Description of the task »
Return the lines below that contain "widetilde".

(Records from a collection)
- - -

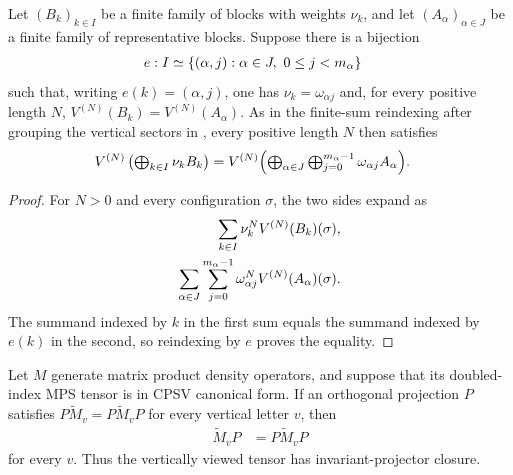 \begin{lemma}
    \label{lem:vertical_grouping_equiv}
    \leanok
    Let $(B_k)_{k\in I}$ be a finite family of blocks with weights $\nu_k$,
    and let $(A_\alpha)_{\alpha\in J}$ be a finite family of representative
    blocks. Suppose there is a bijection
    \begin{align}
        e:I & \simeq\{(\alpha,j):\alpha\in J,\ 0\leq j<m_\alpha\}
        \notag
    \end{align}
    such that, writing $e(k)=(\alpha,j)$, one has
    $\nu_k=\omega_{\alpha j}$ and, for every positive length $N$,
    $V^{(N)}(B_k)=V^{(N)}(A_\alpha)$. As in the finite-sum reindexing after
    grouping the vertical sectors in
    \cite[Proposition~4.13]{Cirac2016MPDO_arXiv}, every positive length $N$
    then satisfies
    \begin{align}
        V^{(N)}\left(\textstyle\bigoplus_{k\in I}\nu_kB_k\right)
         & =
        V^{(N)}\Bigl(      \textstyle\bigoplus_{\alpha\in J}
        \bigoplus_{j=0}^{m_\alpha-1}\omega_{\alpha j}A_\alpha
        \Bigr).
        \notag
    \end{align}
\end{lemma}
\begin{proof}\leanok
    For $N>0$ and every configuration $\sigma$, the two sides expand as
    \begin{align}
        \sum_{k\in I}\nu_k^NV^{(N)}(B_k)(\sigma),
        \notag \\
        \sum_{\alpha\in J}\sum_{j=0}^{m_\alpha-1}
        \omega_{\alpha j}^NV^{(N)}(A_\alpha)(\sigma).
        \notag
    \end{align}
    The summand indexed by $k$ in the first sum equals the summand indexed by
    $e(k)$ in the second, so reindexing by $e$ proves the equality.
\end{proof}

\begin{lemma}
    \label{thm:mpdo_vertical_projector_closure_literal_cpsv}
    \leanok
    Let $M$ generate matrix product density operators, and suppose that its
    doubled-index MPS tensor is in CPSV canonical form. If an
    orthogonal projection $P$ satisfies
    $P\widetilde M_v=P\widetilde M_vP$ for every vertical letter $v$, then
    \begin{align}
        \widetilde M_vP & =P\widetilde M_vP
        \label{eq:cpsv_literal_vertical_projector_closure}
    \end{align}
    for every $v$. Thus the vertically viewed tensor has
    invariant-projector closure.
\end{lemma}

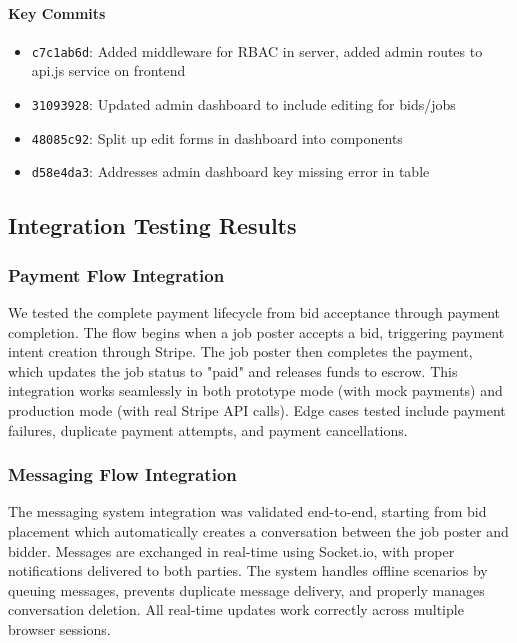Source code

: \documentclass[11pt]{article}
\begin{document}
\paragraph{Key Commits}
\begin{itemize}[leftmargin=1.4em]
  \item \texttt{c7c1ab6d}: Added middleware for RBAC in server, added admin routes to api.js service on frontend
  \item \texttt{31093928}: Updated admin dashboard to include editing for bids/jobs
  \item \texttt{48085c92}: Split up edit forms in dashboard into components
  \item \texttt{d58e4da3}: Addresses admin dashboard key missing error in table
\end{itemize}

\subsection{Integration Testing Results}

\subsubsection{Payment Flow Integration}
We tested the complete payment lifecycle from bid acceptance through payment completion. The flow begins when a job poster accepts a bid, triggering payment intent creation through Stripe. The job poster then completes the payment, which updates the job status to "paid" and releases funds to escrow. This integration works seamlessly in both prototype mode (with mock payments) and production mode (with real Stripe API calls). Edge cases tested include payment failures, duplicate payment attempts, and payment cancellations.

\subsubsection{Messaging Flow Integration}
The messaging system integration was validated end-to-end, starting from bid placement which automatically creates a conversation between the job poster and bidder. Messages are exchanged in real-time using Socket.io, with proper notifications delivered to both parties. The system handles offline scenarios by queuing messages, prevents duplicate message delivery, and properly manages conversation deletion. All real-time updates work correctly across multiple browser sessions.
\end{document}
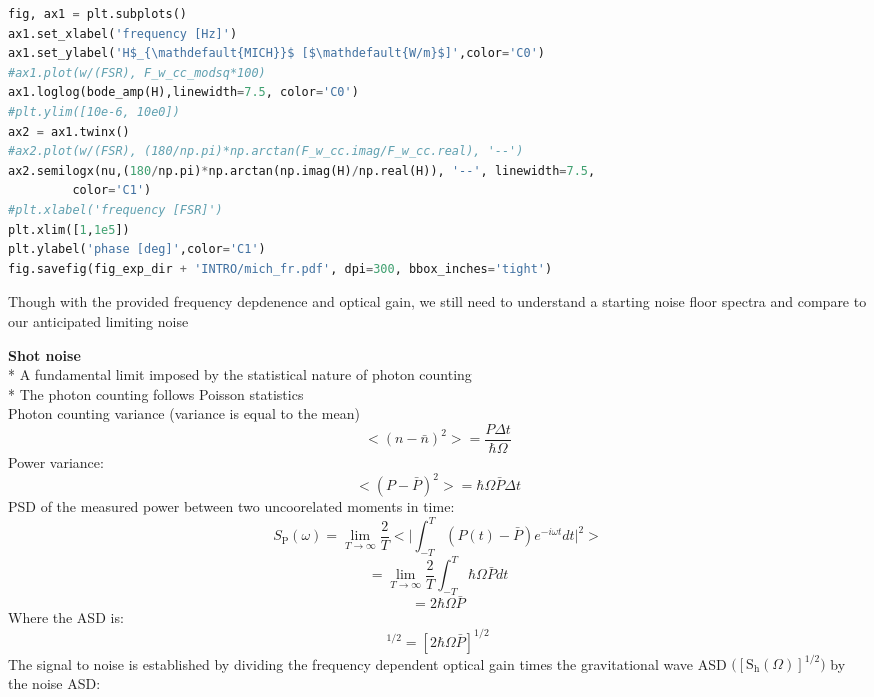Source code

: \begin{spacing}{1} \begin{lstlisting}[frame=single, language=Python]
fig, ax1 = plt.subplots()
ax1.set_xlabel('frequency [Hz]')
ax1.set_ylabel('H$_{\mathdefault{MICH}}$ [$\mathdefault{W/m}$]',color='C0')
#ax1.plot(w/(FSR), F_w_cc_modsq*100)
ax1.loglog(bode_amp(H),linewidth=7.5, color='C0')
#plt.ylim([10e-6, 10e0])
ax2 = ax1.twinx()
#ax2.plot(w/(FSR), (180/np.pi)*np.arctan(F_w_cc.imag/F_w_cc.real), '--')
ax2.semilogx(nu,(180/np.pi)*np.arctan(np.imag(H)/np.real(H)), '--', linewidth=7.5,
	     color='C1')
#plt.xlabel('frequency [FSR]')
plt.xlim([1,1e5])
plt.ylabel('phase [deg]',color='C1')
fig.savefig(fig_exp_dir + 'INTRO/mich_fr.pdf', dpi=300, bbox_inches='tight')
\end{lstlisting} \end{spacing}

Though with the provided frequency depdenence and optical gain, we still
need to understand a starting noise floor spectra and compare to our
anticipated limiting noise 

\textbf{Shot noise} 
\\
* A fundamental limit imposed by the statistical nature of photon counting 
\\
* The photon counting follows Poisson statistics 
\\
\indent    * Photon counting variance (variance is equal to the
mean) 
\begin{equation} < (n-\bar{n})^2 >  = \frac{P \Delta t}{ \hbar \Omega} \end{equation} 
\indent * Power variance:
\begin{equation} < (P - \bar{P})^2 >  = \hbar \Omega  \bar{P} \Delta t \end{equation} 
\indent * PSD of the measured power between two uncoorelated moments in time:
\begin{equation} S_\mathrm{P} (\omega) = \lim_{T \to \infty} \frac{2}{T} \Big< \big| \int_{-T}^{T} (P(t) - \bar{P}) e^{-i\omega t} dt \big|^2 \Big> \end{equation}
\begin{equation} =  \lim_{T \to \infty} \frac{2}{T} \int_{-T}^{T} \hbar \Omega \bar{P} dt  \end{equation}
\begin{equation} = 2 \hbar \Omega \bar{P} \end{equation} 
\indent * Where the ASD is:
\begin{equation} [S_P (\omega)]^{1/2} = [2 \hbar \Omega \bar{P}]^{1/2}\end{equation}The signal to
noise is established by dividing the frequency dependent optical gain
times the gravitational wave ASD
\(\big( [\mathrm{S}_{\mathrm{h}}(\Omega)]^{1/2} \big)\) by the noise
ASD:

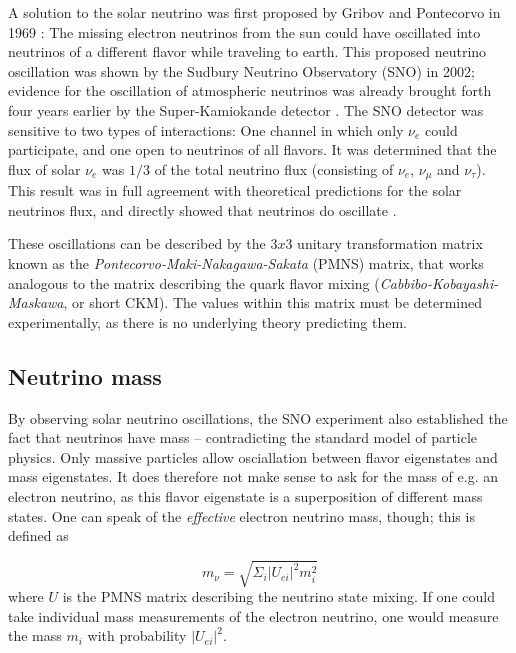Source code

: \documentclass[
    a4paper, %
    fontsize=10pt, %
    twoside=false, %
    numbers=noenddot, %
    fontmethod=tex,
]{kaobook}
\begin{document}
A solution to the solar neutrino was first proposed by Gribov and Pontecorvo in 1969 : The missing electron neutrinos from the sun could have oscillated into neutrinos of a different flavor while traveling to earth. This proposed neutrino oscillation was shown by the Sudbury Neutrino Observatory (SNO) in 2002; evidence for the oscillation of atmospheric neutrinos was already brought forth four years earlier by the Super-Kamiokande detector . The SNO detector was sensitive to two types of interactions: One channel in which only $\nu_e$ could participate, and one open to neutrinos of all flavors. It was determined that the flux of solar $\nu_e$  was $1/3$ of the total neutrino flux (consisting of $\nu_e$, $\nu_\mu$ and $\nu_\tau$). This result was in full agreement with theoretical predictions for the solar neutrinos flux, and directly showed that neutrinos do oscillate .

These oscillations can be described by the $3x3$ unitary transformation matrix known as the \textit{Pontecorvo-Maki-Nakagawa-Sakata} (PMNS) matrix, that works analogous to the matrix describing the quark flavor mixing (\textit{Cabbibo-Kobayashi-Maskawa}, or short CKM). The values within this matrix must be determined experimentally, as there is no underlying theory predicting them.

\subsection{Neutrino mass}
By observing solar neutrino oscillations, the SNO experiment also established the fact that neutrinos have mass -- contradicting the standard model of particle physics. Only massive particles allow osciallation between flavor eigenstates and mass eigenstates. It does therefore not make sense to ask for the mass of e.g. an electron neutrino, as this flavor eigenstate is a superposition of different mass states. One can speak of the \textit{effective} electron neutrino mass, though; this is defined as

\begin{equation}
m_\nu = \sqrt{ \Sigma_i |U_{ei}|^2 m_i^2 }
\end{equation}
where $U$ is the PMNS matrix describing the neutrino state mixing. If one could take individual mass measurements of the electron neutrino, one would measure the mass $m_i$ with probability $|U_{ei}|^2$.
\end{document}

- - -

Response »
    $P\widetilde M_v=P\widetilde M_vP$ for every vertical letter $v$, then
        \widetilde M_vP & =P\widetilde M_vP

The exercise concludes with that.